(Dataset items)
====

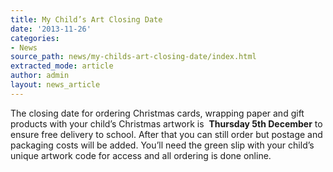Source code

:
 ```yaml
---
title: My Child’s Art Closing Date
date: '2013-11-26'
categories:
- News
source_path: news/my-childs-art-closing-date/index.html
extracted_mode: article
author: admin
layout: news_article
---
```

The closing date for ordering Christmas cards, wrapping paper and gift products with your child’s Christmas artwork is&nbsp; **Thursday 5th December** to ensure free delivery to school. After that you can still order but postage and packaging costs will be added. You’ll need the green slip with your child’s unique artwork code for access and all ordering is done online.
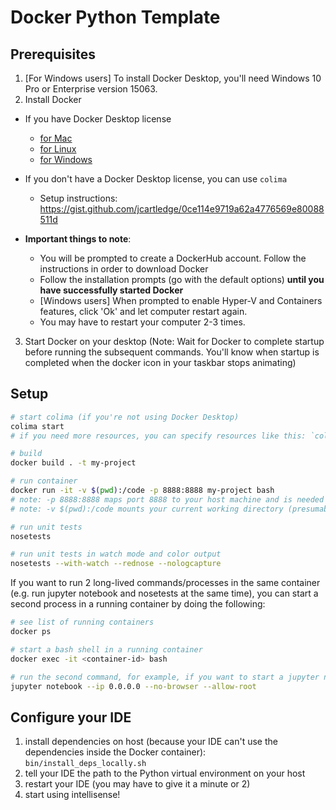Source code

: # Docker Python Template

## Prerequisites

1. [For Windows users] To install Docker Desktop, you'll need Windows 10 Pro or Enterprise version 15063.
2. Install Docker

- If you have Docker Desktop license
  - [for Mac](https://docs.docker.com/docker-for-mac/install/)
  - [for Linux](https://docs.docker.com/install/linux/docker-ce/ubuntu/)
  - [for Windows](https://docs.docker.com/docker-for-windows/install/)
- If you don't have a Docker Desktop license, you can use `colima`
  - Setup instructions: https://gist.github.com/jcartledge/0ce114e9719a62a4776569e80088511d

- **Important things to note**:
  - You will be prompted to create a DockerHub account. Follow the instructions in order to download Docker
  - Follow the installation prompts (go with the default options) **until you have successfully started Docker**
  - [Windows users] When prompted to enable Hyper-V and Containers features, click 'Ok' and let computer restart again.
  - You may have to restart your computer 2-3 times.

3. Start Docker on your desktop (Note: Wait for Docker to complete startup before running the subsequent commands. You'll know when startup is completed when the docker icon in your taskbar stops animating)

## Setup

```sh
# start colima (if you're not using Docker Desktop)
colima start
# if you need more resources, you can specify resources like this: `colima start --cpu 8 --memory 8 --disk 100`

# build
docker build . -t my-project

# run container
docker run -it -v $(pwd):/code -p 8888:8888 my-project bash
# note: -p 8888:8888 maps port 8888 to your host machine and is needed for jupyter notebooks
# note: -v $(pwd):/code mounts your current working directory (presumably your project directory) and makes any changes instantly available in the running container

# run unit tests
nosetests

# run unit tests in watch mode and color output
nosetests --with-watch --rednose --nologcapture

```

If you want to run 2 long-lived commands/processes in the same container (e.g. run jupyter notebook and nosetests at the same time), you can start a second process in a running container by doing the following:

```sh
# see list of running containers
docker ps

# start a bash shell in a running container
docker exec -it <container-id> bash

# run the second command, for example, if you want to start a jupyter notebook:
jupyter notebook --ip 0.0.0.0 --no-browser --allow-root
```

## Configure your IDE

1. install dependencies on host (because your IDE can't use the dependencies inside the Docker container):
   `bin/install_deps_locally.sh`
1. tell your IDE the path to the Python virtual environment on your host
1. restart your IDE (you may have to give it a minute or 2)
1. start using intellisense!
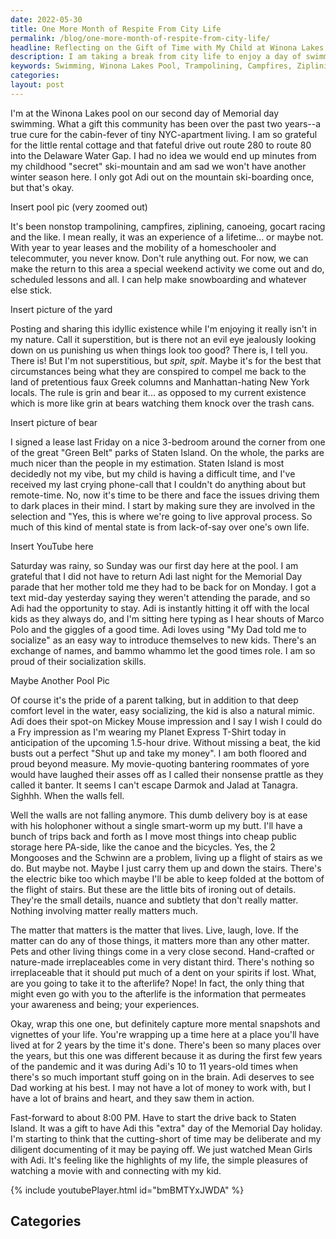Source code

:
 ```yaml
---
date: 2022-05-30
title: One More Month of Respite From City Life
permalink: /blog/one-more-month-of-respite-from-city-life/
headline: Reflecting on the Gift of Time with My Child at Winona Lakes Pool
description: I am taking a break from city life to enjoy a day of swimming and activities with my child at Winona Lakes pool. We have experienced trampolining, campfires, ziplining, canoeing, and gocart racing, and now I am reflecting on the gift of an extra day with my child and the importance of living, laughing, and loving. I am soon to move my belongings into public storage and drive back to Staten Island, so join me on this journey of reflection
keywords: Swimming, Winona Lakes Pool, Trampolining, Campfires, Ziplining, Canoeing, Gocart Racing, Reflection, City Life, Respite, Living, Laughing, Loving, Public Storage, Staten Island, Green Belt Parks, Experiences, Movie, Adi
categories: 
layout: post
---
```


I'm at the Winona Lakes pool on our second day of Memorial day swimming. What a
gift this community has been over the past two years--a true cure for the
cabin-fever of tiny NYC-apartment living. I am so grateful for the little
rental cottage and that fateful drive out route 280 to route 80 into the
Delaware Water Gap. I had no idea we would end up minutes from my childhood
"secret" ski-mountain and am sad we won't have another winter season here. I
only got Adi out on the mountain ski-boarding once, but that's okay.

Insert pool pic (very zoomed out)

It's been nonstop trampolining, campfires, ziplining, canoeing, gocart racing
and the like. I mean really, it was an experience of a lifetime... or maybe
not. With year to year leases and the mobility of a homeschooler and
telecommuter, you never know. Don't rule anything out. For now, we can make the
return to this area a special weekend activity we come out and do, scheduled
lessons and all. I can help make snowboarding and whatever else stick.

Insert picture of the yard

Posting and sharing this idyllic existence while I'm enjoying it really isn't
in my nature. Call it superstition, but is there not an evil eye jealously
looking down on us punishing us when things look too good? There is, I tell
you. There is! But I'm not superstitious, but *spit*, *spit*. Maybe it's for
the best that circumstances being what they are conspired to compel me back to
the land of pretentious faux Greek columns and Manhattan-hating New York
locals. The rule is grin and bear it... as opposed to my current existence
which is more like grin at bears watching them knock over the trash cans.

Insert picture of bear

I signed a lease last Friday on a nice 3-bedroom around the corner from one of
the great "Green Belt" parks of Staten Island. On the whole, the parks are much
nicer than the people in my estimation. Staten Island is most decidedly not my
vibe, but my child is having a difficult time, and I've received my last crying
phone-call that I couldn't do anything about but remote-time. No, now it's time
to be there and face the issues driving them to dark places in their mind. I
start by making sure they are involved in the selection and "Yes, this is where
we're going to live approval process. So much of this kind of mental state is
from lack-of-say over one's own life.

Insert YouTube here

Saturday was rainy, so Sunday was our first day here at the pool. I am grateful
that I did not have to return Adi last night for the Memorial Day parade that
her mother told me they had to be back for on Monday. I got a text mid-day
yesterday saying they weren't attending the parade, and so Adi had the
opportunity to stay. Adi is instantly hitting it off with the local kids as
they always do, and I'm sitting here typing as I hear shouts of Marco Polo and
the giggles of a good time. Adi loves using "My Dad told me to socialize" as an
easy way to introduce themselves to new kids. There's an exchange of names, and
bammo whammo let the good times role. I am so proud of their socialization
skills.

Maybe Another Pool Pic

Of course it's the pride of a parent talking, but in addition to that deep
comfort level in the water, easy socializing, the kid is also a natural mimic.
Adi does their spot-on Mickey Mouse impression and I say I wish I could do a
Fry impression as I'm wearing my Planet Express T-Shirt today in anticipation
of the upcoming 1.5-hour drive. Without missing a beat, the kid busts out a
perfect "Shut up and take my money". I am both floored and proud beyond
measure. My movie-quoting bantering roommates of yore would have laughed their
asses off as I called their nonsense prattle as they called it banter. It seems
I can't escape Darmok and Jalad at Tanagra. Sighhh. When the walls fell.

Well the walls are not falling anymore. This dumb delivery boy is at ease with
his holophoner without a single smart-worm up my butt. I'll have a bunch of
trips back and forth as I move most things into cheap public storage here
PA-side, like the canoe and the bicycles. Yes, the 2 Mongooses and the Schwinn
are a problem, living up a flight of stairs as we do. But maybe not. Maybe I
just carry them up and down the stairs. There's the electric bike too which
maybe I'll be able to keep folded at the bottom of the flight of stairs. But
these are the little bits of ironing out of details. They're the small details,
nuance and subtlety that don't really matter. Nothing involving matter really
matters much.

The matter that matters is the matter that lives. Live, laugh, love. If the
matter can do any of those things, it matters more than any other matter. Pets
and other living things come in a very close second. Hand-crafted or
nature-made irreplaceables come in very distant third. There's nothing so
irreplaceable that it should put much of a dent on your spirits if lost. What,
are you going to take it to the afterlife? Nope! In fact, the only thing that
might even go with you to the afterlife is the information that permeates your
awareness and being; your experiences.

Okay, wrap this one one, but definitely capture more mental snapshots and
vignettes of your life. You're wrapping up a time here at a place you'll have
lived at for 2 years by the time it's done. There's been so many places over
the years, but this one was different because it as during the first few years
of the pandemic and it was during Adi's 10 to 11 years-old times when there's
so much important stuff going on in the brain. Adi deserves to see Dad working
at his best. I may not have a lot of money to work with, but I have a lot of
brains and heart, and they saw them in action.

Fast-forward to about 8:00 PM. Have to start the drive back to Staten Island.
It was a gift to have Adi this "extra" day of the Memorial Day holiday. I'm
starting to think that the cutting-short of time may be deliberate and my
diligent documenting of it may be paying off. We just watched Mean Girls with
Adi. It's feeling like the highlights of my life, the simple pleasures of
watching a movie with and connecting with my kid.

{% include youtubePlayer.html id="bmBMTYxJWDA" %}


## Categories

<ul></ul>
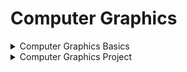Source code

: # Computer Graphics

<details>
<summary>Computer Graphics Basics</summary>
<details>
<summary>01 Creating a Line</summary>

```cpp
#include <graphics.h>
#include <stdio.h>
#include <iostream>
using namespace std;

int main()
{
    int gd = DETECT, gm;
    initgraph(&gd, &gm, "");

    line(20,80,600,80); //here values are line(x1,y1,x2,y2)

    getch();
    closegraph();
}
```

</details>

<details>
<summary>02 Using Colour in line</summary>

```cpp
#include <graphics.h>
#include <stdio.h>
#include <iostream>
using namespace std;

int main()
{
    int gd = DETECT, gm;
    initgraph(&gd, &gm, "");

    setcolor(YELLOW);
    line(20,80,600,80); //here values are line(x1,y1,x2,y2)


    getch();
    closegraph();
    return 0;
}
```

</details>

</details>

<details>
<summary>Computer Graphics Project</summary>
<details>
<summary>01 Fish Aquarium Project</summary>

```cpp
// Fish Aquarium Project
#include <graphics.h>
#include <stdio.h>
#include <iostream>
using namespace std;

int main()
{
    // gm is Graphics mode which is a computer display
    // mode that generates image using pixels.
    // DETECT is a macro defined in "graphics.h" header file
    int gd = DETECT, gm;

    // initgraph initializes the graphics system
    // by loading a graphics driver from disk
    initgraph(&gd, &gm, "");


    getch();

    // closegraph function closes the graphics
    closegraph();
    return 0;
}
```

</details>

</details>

====

**What needs to be done:**
With the first line being the one containing "we're going to" and the last line the one containing "yesterday saying they", transcribe exactly the lines above that fall in that range.

**Result for this task:**
we're going to live approval process. So much of this kind of mental state is
from lack-of-say over one's own life.

Insert YouTube here

Saturday was rainy, so Sunday was our first day here at the pool. I am grateful
that I did not have to return Adi last night for the Memorial Day parade that
her mother told me they had to be back for on Monday. I got a text mid-day
yesterday saying they weren't attending the parade, and so Adi had the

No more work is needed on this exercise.